» Problem to work on:
Exact repetition of every entry is required.

[Plain-text document sources]
#####

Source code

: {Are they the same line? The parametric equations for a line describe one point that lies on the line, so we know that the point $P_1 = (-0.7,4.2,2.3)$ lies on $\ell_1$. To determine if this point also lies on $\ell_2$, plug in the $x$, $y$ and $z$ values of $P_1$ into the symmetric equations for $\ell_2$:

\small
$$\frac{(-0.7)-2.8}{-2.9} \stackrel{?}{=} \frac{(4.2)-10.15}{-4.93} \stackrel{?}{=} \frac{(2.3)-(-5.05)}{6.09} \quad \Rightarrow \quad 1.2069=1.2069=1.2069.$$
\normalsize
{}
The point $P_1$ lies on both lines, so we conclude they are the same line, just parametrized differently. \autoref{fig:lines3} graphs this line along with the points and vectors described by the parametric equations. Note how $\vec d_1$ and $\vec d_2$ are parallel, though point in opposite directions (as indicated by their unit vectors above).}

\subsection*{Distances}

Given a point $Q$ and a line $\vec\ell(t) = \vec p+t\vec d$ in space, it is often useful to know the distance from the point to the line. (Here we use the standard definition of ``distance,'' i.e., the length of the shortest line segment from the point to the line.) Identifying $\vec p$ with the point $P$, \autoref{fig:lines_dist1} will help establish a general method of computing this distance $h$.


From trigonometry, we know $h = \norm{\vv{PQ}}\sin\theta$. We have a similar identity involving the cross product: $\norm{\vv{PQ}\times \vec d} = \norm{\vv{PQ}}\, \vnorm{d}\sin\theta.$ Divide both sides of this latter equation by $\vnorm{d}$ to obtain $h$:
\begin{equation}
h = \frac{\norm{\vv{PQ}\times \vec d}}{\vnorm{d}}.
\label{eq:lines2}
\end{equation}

#####

» Solved problem:
Source code

: {Are they the same line? The parametric equations for a line describe one point that lies on the line, so we know that the point $P_1 = (-0.7,4.2,2.3)$ lies on $\ell_1$. To determine if this point also lies on $\ell_2$, plug in the $x$, $y$ and $z$ values of $P_1$ into the symmetric equations for $\ell_2$:

\small
$$\frac{(-0.7)-2.8}{-2.9} \stackrel{?}{=} \frac{(4.2)-10.15}{-4.93} \stackrel{?}{=} \frac{(2.3)-(-5.05)}{6.09} \quad \Rightarrow \quad 1.2069=1.2069=1.2069.$$
\normalsize
{}
The point $P_1$ lies on both lines, so we conclude they are the same line, just parametrized differently. \autoref{fig:lines3} graphs this line along with the points and vectors described by the parametric equations. Note how $\vec d_1$ and $\vec d_2$ are parallel, though point in opposite directions (as indicated by their unit vectors above).}

\subsection*{Distances}

Given a point $Q$ and a line $\vec\ell(t) = \vec p+t\vec d$ in space, it is often useful to know the distance from the point to the line. (Here we use the standard definition of ``distance,'' i.e., the length of the shortest line segment from the point to the line.) Identifying $\vec p$ with the point $P$, \autoref{fig:lines_dist1} will help establish a general method of computing this distance $h$.


From trigonometry, we know $h = \norm{\vv{PQ}}\sin\theta$. We have a similar identity involving the cross product: $\norm{\vv{PQ}\times \vec d} = \norm{\vv{PQ}}\, \vnorm{d}\sin\theta.$ Divide both sides of this latter equation by $\vnorm{d}$ to obtain $h$:
\begin{equation}
h = \frac{\norm{\vv{PQ}\times \vec d}}{\vnorm{d}}.
\label{eq:lines2}
\end{equation}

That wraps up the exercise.